One of his early influences, he often said, was a fellow Pittsburgher, the jazz pianist Erroll Garner. After graduating from Westinghouse High School in 1948, his professional career began via a national tour with the George Hudson Orchestra.
Jamal made his first recording, an original titled “Ahmad’s Blues,” in 1951 with his trio, the Three Strings — the title tracing to the instrumentation of piano, guitar and bass. But his success began to escalate in 1956, when the guitar was replaced by drums, creating the basic trio format that he continued to maintain for decades.
In the ‘70s, he occasionally added a percussionist to provide the proper coloration for his interest in Caribbean and Latin rhythms.
Starting in the ‘80s, however, his repertoire emphasis shifted from the imaginative interpretation of standard songs to the creation of his own works. Although the source material changed, the fundamental Jamal style remained the appealing sound it had always been, enhanced by growingly rhapsodic pianistic touches.
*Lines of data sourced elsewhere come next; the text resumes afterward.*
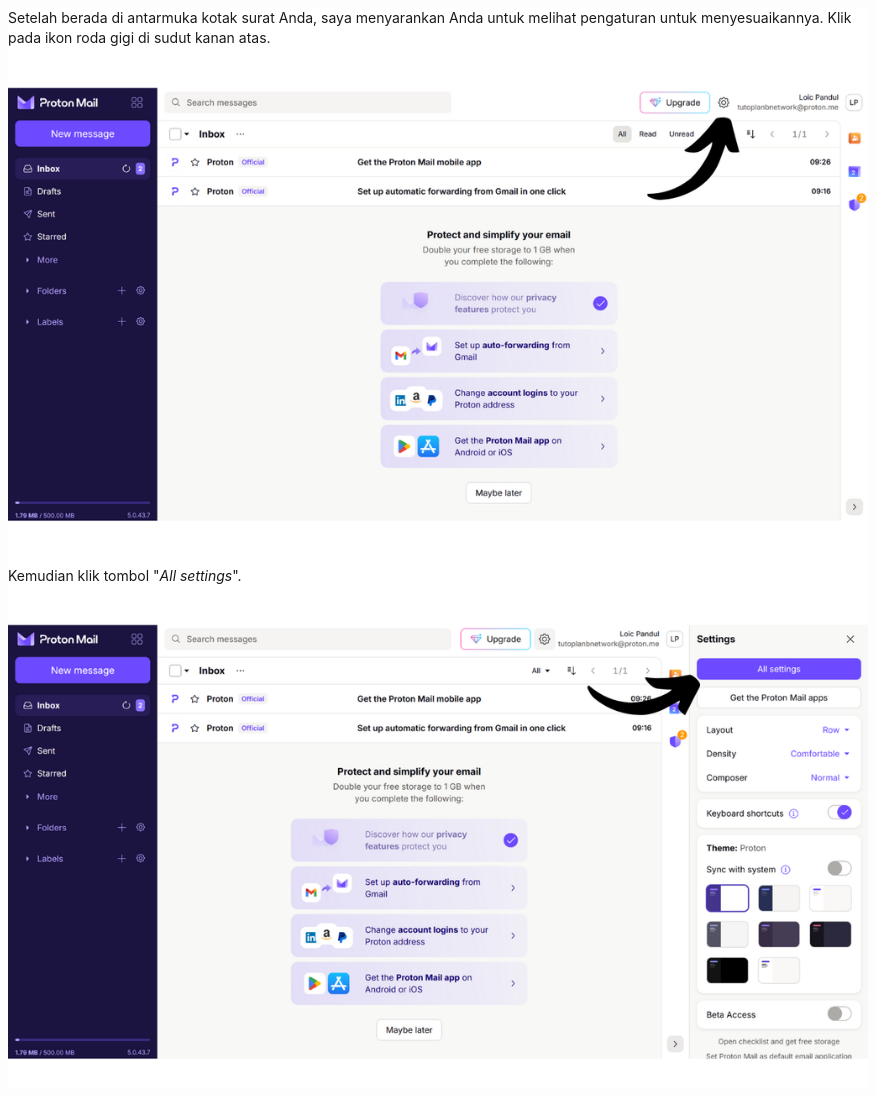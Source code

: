 Setelah berada di antarmuka kotak surat Anda, saya menyarankan Anda untuk melihat pengaturan untuk menyesuaikannya. Klik pada ikon roda gigi di sudut kanan atas.

![proton](assets/notext/14.webp)

Kemudian klik tombol "*All settings*".

![proton](assets/notext/15.webp)
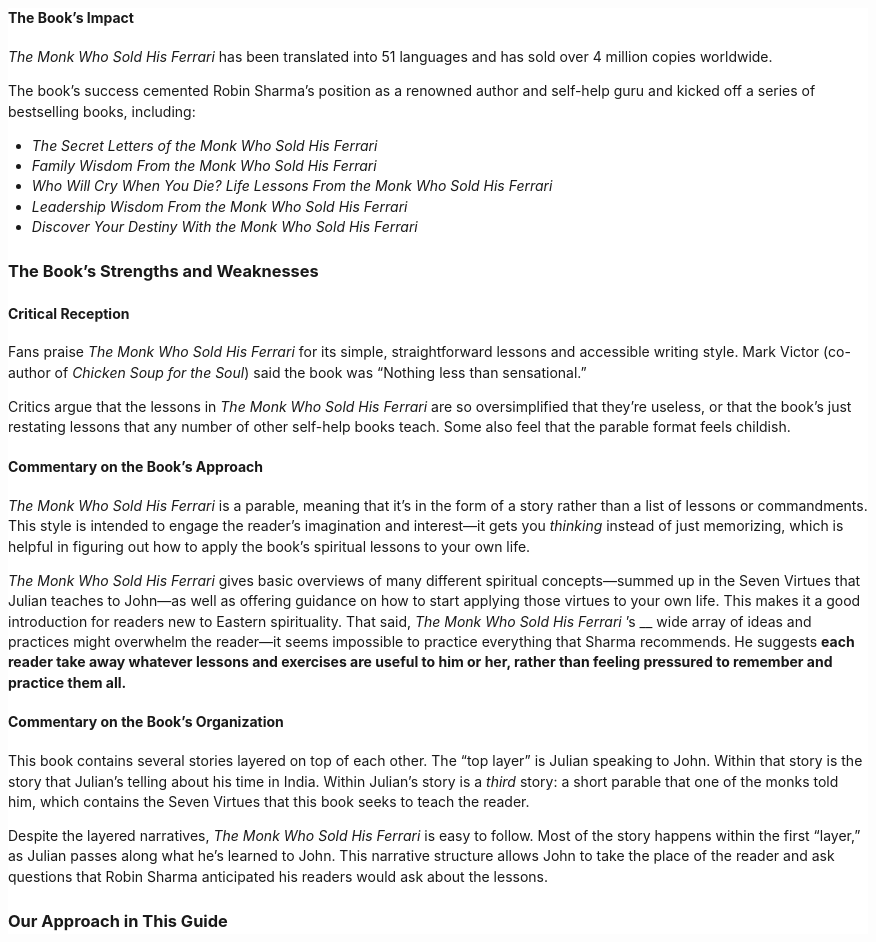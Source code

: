#### The Book’s Impact

_The Monk Who Sold His Ferrari_ has been translated into 51 languages and has sold over 4 million copies worldwide.

The book’s success cemented Robin Sharma’s position as a renowned author and self-help guru and kicked off a series of bestselling books, including:

  * _The Secret Letters of the Monk Who Sold His Ferrari_
  * _Family Wisdom From the Monk Who Sold His Ferrari_
  * _Who Will Cry When You Die? Life Lessons From the Monk Who Sold His Ferrari_
  * _Leadership Wisdom From the Monk Who Sold His Ferrari_
  * _Discover Your Destiny With the Monk Who Sold His Ferrari_



### The Book’s Strengths and Weaknesses

#### Critical Reception

Fans praise _The Monk Who Sold His Ferrari_ for its simple, straightforward lessons and accessible writing style. Mark Victor (co-author of _Chicken Soup for the Soul_) said the book was “Nothing less than sensational.”

Critics argue that the lessons in _The Monk Who Sold His Ferrari_ are so oversimplified that they’re useless, or that the book’s just restating lessons that any number of other self-help books teach. Some also feel that the parable format feels childish.

#### Commentary on the Book’s Approach

_The Monk Who Sold His Ferrari_ is a parable, meaning that it’s in the form of a story rather than a list of lessons or commandments. This style is intended to engage the reader’s imagination and interest—it gets you _thinking_ instead of just memorizing, which is helpful in figuring out how to apply the book’s spiritual lessons to your own life.

_The Monk Who Sold His Ferrari_ gives basic overviews of many different spiritual concepts—summed up in the Seven Virtues that Julian teaches to John—as well as offering guidance on how to start applying those virtues to your own life. This makes it a good introduction for readers new to Eastern spirituality. That said, _The Monk Who Sold His Ferrari_ ’s __ wide array of ideas and practices might overwhelm the reader—it seems impossible to practice everything that Sharma recommends. He suggests **each reader take away whatever lessons and exercises are useful to him or her, rather than feeling pressured to remember and practice them all.**

#### Commentary on the Book’s Organization

This book contains several stories layered on top of each other. The “top layer” is Julian speaking to John. Within that story is the story that Julian’s telling about his time in India. Within Julian’s story is a _third_ story: a short parable that one of the monks told him, which contains the Seven Virtues that this book seeks to teach the reader.

Despite the layered narratives, _The Monk Who Sold His Ferrari_ is easy to follow. Most of the story happens within the first “layer,” as Julian passes along what he’s learned to John. This narrative structure allows John to take the place of the reader and ask questions that Robin Sharma anticipated his readers would ask about the lessons.

### Our Approach in This Guide
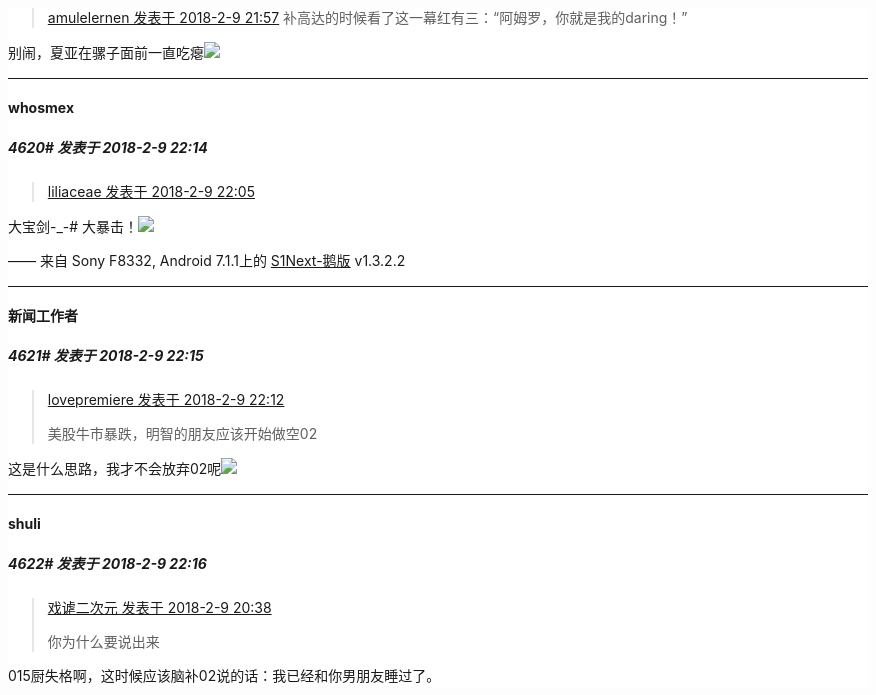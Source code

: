 

<blockquote><a href="httphttps://bbs.saraba1st.com/2b/forum.php?mod=redirect&amp;goto=findpost&amp;pid=38513004&amp;ptid=1579703" target="_blank">amulelernen 发表于 2018-2-9 21:57</a>
补高达的时候看了这一幕红有三：“阿姆罗，你就是我的daring！”</blockquote>
别闹，夏亚在骡子面前一直吃瘪<img src="https://static.saraba1st.com/image/smiley/face2017/067.png" referrerpolicy="no-referrer">







*****

####  whosmex  
##### 4620#       发表于 2018-2-9 22:14



<blockquote><a href="httphttps://bbs.saraba1st.com/2b/forum.php?mod=redirect&amp;goto=findpost&amp;pid=38513069&amp;ptid=1579703" target="_blank">liliaceae 发表于 2018-2-9 22:05</a></blockquote>
大宝剑-_-#
大暴击！<img src="https://static.saraba1st.com/image/smiley/face2017/011.png" referrerpolicy="no-referrer">

—— 来自 Sony F8332, Android 7.1.1上的 [S1Next-鹅版](https://github.com/ykrank/S1-Next/releases) v1.3.2.2







*****

####  新闻工作者  
##### 4621#       发表于 2018-2-9 22:15



<blockquote><a href="httphttps://bbs.saraba1st.com/2b/forum.php?mod=redirect&amp;goto=findpost&amp;pid=38513129&amp;ptid=1579703" target="_blank">lovepremiere 发表于 2018-2-9 22:12</a>

美股牛市暴跌，明智的朋友应该开始做空02</blockquote>
这是什么思路，我才不会放弃02呢<img src="https://static.saraba1st.com/image/smiley/face2017/074.png" referrerpolicy="no-referrer">







*****

####  shuli  
##### 4622#       发表于 2018-2-9 22:16



<blockquote><a href="httphttps://bbs.saraba1st.com/2b/forum.php?mod=redirect&amp;goto=findpost&amp;pid=38512426&amp;ptid=1579703" target="_blank">戏谑二次元 发表于 2018-2-9 20:38</a>

你为什么要说出来</blockquote>
015厨失格啊，这时候应该脑补02说的话：我已经和你男朋友睡过了。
It is music, said a 1994 Times review characterizing the full range of the Jamal trio’s performances, “that can be simultaneously detailed and spontaneous, thoughtful and entertaining.”
Jamal continued to tour and record well into his 80s, including a 2018 stop at Segerstrom Center for the Performing Arts in Costa Mesa. On his longevity, the musician said, “There might be some sidemen still living, but I’m the only living headliner.”
“I’ve toured enough. I’ll only go out on the road on occasion,” Jamal said. “That’s it for me. I don’t travel like I used to. I’ve traveled the last 70 years. I started when I was 17. That’s enough, right?”
Jamal advised young musicians to attack the industry from multiple perspectives. If you play, he said, also learn how to compose and conduct.
“If you can’t find a venue, then teach for a while. And if you can’t teach, then write for a while,” he said. “Go to school and increase your knowledge.”
“When you stop discovering things, you’re dead,” he said. “I sat at the piano when I was 3 years old, and I’m still discovering things within me.”
Heckman, a longtime jazz critic for The Times, died in 2020. Former Times Community News contributor Eric Althoff contributed to this report.